“Data! Data! Data! I can’t make bricks without clay!” Sir Arthur Conan Doyle
Sir Conan Doyle’s famous fictional detective, Sherlock Holmes, couldn’t form any theories or draw any conclusions until he had sufficient data. The same is true for climate risk and adaptation practitioners – data and information are the basic building blocks of everything we do: the analyses we perform, the reports we build, the decisions we encourage, and the improved resilience we hopefully derive.
Against this backdrop of a need for robust, contextual and high-resolution climate data and information, a recently published technical note by the Asian Development Bank (ADB) provides a concise, yet detailed summary of open source datasets that can be used to assist experts carrying out climate risk assessments.
Authored by Rob Wilby, a close friend of Acclimatise, and colleagues at the ADB, this technical note provides details of 70 sources of public information, including data on historical and future climate, climate-related disasters, indicators of national vulnerability, and preparedness to adapt.
Data sources are collated in four appendices, which broadly map to successive phases of the ADB Climate Risk Management Framework, covering:
- National emissions, climate vulnerability, risks, and impacts;
- Historic weather, climate, and environmental change;
- Multidecadal, regional climate change projections; and
- Climate change impacts and adaptation.
Although the report focuses on the Asia and Pacific region, it does have wider applicability as most of the datasets are global in coverage.

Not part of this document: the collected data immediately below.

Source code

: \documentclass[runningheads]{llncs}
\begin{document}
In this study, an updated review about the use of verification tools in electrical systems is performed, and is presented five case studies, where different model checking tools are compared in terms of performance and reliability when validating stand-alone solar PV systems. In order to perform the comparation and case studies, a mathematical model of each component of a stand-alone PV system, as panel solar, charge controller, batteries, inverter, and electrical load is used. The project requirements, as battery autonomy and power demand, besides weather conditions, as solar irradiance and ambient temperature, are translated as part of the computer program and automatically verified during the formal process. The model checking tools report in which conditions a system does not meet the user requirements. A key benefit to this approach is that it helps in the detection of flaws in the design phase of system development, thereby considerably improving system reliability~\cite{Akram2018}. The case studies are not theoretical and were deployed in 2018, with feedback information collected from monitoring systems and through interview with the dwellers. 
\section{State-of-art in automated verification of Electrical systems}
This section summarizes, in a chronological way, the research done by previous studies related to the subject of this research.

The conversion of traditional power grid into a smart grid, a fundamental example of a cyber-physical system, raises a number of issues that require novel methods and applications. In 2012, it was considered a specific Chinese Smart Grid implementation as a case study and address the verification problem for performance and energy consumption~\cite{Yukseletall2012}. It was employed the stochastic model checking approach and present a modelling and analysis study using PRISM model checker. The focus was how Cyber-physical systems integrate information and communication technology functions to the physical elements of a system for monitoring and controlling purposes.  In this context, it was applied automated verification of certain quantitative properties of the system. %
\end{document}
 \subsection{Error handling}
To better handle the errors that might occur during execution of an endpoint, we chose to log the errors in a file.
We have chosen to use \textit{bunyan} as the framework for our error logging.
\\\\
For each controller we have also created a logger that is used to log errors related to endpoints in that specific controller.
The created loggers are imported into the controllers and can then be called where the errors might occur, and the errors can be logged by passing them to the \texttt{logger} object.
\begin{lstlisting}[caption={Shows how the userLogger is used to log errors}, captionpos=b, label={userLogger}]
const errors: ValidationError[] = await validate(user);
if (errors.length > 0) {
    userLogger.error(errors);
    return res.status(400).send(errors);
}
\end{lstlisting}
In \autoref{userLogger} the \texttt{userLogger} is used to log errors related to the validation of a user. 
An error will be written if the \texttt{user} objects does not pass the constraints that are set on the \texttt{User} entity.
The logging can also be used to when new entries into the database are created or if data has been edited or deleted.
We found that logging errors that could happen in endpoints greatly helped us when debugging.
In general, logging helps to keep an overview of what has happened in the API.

As the authors acknowledge, there is a limit to which globally accessible, open source data can meet the detailed information needs of local adaptation projects. This note is intended to supplement rather than replace efforts to gather relevant climate information from government agencies and counterparts.
The technical note concludes by encouraging ADB, other multilateral development banks, and partner agencies to continue to invest in programs that strengthen national monitoring systems for climate and environmental change. Unfortunately, large parts of the developing world still lack both the climate and socioeconomic information required for robust climate risk assessments – in particular, for high-elevation and physically remote locations.
Remotely-sensed and reanalysis products certainly improve coverage, but the accuracy of these assets ultimately depends on high-quality observing networks. As the note highlights, open access to long-term records is invaluable for detecting emergent risks and devising, then implementing, effective adaptation measures.